Directions for this task: Copy out each line of the listing below that contains the word "information".

━━ Material supplied

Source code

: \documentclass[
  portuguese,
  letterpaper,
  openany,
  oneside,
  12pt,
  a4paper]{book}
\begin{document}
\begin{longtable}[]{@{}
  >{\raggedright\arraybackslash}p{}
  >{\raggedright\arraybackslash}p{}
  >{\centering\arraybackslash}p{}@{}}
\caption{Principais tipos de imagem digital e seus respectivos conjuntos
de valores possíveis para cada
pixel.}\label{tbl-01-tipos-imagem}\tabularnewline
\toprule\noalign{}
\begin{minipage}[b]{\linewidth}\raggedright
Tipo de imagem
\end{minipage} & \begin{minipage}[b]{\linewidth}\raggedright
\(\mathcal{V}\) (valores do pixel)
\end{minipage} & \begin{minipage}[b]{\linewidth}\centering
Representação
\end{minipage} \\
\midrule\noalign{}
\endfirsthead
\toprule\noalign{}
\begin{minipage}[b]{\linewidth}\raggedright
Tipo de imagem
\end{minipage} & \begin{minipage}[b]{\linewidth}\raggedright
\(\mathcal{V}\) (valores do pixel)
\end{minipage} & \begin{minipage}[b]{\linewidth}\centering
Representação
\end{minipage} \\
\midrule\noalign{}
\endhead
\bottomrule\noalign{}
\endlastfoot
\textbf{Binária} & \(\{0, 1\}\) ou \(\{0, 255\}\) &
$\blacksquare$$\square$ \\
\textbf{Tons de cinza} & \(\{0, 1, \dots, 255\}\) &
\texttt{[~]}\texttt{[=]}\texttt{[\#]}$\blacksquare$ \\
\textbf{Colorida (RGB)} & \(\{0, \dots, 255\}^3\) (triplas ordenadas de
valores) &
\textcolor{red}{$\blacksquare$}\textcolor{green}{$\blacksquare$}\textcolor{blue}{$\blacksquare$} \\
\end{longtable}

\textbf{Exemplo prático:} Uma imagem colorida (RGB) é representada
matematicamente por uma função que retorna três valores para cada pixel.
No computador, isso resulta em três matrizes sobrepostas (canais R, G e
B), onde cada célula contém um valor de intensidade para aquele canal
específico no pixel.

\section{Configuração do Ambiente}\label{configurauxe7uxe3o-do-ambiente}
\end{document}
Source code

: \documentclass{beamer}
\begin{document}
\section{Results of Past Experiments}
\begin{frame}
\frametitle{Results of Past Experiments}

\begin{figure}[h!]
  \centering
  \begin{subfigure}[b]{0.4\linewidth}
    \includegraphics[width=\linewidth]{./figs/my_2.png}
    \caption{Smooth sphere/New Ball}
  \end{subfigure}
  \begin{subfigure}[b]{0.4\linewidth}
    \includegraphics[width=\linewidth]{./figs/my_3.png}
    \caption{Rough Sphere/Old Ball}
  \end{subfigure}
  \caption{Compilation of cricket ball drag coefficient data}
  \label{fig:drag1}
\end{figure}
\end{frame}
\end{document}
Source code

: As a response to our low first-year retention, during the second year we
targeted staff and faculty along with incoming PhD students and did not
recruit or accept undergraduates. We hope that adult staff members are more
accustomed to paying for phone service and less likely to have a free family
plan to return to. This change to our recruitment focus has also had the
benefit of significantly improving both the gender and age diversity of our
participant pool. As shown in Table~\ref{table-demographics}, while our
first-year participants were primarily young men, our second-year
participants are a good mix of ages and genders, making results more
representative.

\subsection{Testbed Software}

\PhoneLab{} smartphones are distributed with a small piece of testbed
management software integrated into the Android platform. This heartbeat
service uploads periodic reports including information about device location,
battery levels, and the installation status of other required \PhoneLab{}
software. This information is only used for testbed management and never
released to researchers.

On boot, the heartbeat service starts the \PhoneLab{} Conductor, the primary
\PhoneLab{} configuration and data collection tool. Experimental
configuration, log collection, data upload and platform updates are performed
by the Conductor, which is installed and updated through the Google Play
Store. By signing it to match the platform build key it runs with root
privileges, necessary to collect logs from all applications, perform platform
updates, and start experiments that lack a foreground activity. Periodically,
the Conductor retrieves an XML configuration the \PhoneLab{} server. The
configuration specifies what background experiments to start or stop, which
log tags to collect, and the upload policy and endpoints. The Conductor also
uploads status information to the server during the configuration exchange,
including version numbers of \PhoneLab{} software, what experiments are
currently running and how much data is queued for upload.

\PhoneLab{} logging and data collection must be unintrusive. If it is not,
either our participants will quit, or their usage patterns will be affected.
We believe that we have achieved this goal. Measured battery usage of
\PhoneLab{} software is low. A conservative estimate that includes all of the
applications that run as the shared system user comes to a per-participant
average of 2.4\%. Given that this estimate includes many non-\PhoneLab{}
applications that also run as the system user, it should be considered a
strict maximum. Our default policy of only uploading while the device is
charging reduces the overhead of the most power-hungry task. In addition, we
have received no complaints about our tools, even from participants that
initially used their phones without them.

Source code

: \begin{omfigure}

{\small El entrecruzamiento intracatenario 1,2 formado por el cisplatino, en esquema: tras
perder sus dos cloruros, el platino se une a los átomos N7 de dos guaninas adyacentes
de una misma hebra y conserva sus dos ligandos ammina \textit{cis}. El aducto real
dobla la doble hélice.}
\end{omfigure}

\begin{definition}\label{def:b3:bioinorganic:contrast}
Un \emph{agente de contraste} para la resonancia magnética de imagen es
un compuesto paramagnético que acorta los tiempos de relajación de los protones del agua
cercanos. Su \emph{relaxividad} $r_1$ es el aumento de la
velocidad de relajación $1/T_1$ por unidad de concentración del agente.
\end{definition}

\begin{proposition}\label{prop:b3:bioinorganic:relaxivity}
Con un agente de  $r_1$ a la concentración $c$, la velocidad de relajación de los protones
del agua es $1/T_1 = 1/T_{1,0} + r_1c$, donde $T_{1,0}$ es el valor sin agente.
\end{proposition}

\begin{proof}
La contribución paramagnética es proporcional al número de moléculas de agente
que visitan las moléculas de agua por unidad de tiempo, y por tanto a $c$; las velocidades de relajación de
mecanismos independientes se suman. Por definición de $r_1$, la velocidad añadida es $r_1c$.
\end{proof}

━━━━
━━ Material supplied

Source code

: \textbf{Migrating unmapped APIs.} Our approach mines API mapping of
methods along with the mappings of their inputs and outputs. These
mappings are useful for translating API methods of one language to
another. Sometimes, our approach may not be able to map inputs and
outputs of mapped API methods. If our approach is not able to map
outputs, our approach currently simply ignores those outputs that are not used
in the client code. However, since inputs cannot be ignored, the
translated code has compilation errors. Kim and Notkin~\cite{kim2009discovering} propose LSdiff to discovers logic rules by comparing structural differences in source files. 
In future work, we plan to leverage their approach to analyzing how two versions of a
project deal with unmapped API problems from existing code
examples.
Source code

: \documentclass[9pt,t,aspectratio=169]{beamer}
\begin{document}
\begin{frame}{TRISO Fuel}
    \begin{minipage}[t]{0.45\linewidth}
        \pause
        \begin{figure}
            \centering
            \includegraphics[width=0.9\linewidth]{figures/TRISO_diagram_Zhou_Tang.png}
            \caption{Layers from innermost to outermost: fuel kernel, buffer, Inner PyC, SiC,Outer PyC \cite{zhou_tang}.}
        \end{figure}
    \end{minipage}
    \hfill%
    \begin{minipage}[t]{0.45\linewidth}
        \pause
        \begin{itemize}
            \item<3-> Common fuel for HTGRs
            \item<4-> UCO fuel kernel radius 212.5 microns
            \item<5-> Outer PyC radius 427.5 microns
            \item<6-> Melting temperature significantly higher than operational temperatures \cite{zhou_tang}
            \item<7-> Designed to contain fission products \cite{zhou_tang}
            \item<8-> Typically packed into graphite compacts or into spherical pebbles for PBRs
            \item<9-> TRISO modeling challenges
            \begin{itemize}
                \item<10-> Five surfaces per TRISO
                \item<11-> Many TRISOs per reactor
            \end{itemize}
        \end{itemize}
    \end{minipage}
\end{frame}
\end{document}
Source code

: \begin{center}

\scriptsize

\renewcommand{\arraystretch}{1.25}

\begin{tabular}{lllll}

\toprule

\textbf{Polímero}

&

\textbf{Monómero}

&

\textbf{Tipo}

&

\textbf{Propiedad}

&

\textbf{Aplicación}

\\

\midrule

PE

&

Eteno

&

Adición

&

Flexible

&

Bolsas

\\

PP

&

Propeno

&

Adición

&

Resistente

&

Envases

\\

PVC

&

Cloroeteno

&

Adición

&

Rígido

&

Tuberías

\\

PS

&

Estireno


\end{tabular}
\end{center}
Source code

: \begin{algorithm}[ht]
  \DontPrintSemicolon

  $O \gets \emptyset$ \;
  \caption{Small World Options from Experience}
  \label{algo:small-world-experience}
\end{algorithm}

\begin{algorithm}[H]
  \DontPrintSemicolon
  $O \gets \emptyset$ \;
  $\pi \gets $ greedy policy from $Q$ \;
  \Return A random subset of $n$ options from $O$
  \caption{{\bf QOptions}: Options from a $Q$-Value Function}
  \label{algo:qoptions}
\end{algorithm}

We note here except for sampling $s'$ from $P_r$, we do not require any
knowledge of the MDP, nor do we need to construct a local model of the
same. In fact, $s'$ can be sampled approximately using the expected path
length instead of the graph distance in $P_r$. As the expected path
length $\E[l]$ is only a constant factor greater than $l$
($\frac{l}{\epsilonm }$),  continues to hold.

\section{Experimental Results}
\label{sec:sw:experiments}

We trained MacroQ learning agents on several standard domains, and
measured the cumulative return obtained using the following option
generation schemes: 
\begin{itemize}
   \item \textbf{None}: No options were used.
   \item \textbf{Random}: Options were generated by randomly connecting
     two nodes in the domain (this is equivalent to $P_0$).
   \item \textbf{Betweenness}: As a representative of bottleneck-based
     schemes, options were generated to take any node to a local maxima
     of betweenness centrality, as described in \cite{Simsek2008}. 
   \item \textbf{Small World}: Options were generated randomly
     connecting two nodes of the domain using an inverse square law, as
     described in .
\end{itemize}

━━━━

Answer to the problem:
service uploads periodic reports including information about device location,
software. This information is only used for testbed management and never
uploads status information to the server during the configuration exchange,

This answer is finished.